Lol, god my car is so old! Well I only paid $750 and it runs great. Really no body damage or dings or *too* many scratches. So a lil bit a paint and some new weels would look great I think. Thanks for the help!


----------



## pete? (Jul 6, 2004)

dont get down on your car, it may be old but with some TLC it can look amazing, the best way to get a good look out of it is to put a fresh coat of paint on, and leave the rest. clean up the interior, get some custom seats (tastefull) and all that good stuff. also, on an older car you never want to get big wheels, have you ever seen a 510 with big ol chrome wheels? i have seen many a dime with 13-15 inch wheels and they look great because the wheel wells were cut small.








^ that is a b12 wagon, remove the rear hatch part and you have your car....tell me that isnt amazing. :thumbup:


----------



## RBI*04 (Sep 10, 2004)

keep the body completely stock, and restore it to 110% of nissans specs, then paint it a nice black or gunmetal color and add tinted windows and b14 SER wheels with a mint drop  and you, my friend, are set


----------



## Radioaktiv (Feb 12, 2004)

^agree 100%

no kit, please


----------



## HLBulldog (Mar 12, 2003)

you can add paint? how much would that cost? I concur, an old car w/ a nice clean paint job is so impressive, and tasteful wheels are nice to, fill up the wheel well, don't cram it, especially on older cars, like 1.6pete said


----------



## wildmanee (Nov 21, 2004)

A decent paintjob costs anywhere from $1000-3000, and I'd say that HerFavColorIsChrome's car is probably in the low 1500 range... correct me if I'm wrong.


----------



## pete? (Jul 6, 2004)

you could always get a macco paint job, your not trying to win shows, just freshen it up.


----------



## HerFavColorIsChrome (Mar 12, 2005)

Wow, the lil hatchback dose look great, lol I just dont want my friend makein fun of my car! I know a few guys around town who'd give me a good discount on my pain job, I think Im gonna shine the weels up a bit, see if they are okay or not. They look okay but that under layers of dirt, the chick i bought it from did not know how to take care of it. :loser: anway thanks guy!


----------



## pete? (Jul 6, 2004)

HerFavColorIsChrome said:


> Wow, the lil hatchback dose look great, lol I just dont want my friend makein fun of my car! I know a few guys around town who'd give me a good discount on my pain job, I think Im gonna shine the weels up a bit, see if they are okay or not. They look okay but that under layers of dirt, the chick i bought it from did not know how to take care of it. :loser: anway thanks guy!

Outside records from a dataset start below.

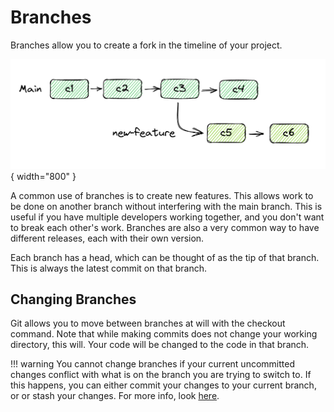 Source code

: # Branches

Branches allow you to create a fork in the timeline of your project.

![Image](../../assets/git/branch.png){ width="800" }

A common use of branches is to create new features. This allows work to be done on another branch without interfering with the main branch. This is useful if you have multiple developers working together, and you don't want to break each other's work. Branches are also a very common way to have different releases, each with their own version.

Each branch has a head, which can be thought of as the tip of that branch. This is always the latest commit on that branch.

## Changing Branches

Git allows you to move between branches at will with the checkout command. Note that while making commits does not change your working directory, this will. Your code will be changed to the code in that branch.

<!--prettier-ignore-->
!!! warning
    You cannot change branches if your current uncommitted changes conflict with what is on the branch you are trying to switch to. If this happens, you can either commit your changes to your current branch, or or stash your changes. For more info, look [here](https://stackoverflow.com/questions/22053757/checkout-another-branch-when-there-are-uncommitted-changes-on-the-current-branch).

what are the wheels? are they metal(no paint)? or are they painted silver?


----------



## HerFavColorIsChrome (Mar 12, 2005)

Metal and the ones that came with it when it was bought, just hubcaps. Ugly as sin


----------



## pete? (Jul 6, 2004)

lol, caps arent wheels :thumbup: try to pick up a set of b14 (95-99 sentra) se-r wheels. like the one in the pic i posted has. they will look amazing. if you paint your car, what color would it be?


----------